**Given data**.
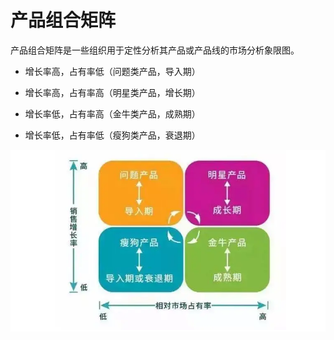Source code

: # 产品组合矩阵

产品组合矩阵是一些组织用于定性分析其产品或产品线的市场分析象限图。

* 增长率高，占有率低（问题类产品，导入期）

* 增长率高，占有率高（明星类产品，增长期）

* 增长率低，占有率高（金牛类产品，成熟期）

* 增长率低，占有率低（瘦狗类产品，衰退期）

![产品壹佰](../../images/产品组合矩阵.png)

**Work to be completed**. Recreate the listing above word for word, dropping each picture it contains.

**Answer to this exercise**.
Source code

: # 产品组合矩阵

产品组合矩阵是一些组织用于定性分析其产品或产品线的市场分析象限图。

* 增长率高，占有率低（问题类产品，导入期）

* 增长率高，占有率高（明星类产品，增长期）

* 增长率低，占有率高（金牛类产品，成熟期）

* 增长率低，占有率低（瘦狗类产品，衰退期）

![产品壹佰](../../images/产品组合矩阵.png)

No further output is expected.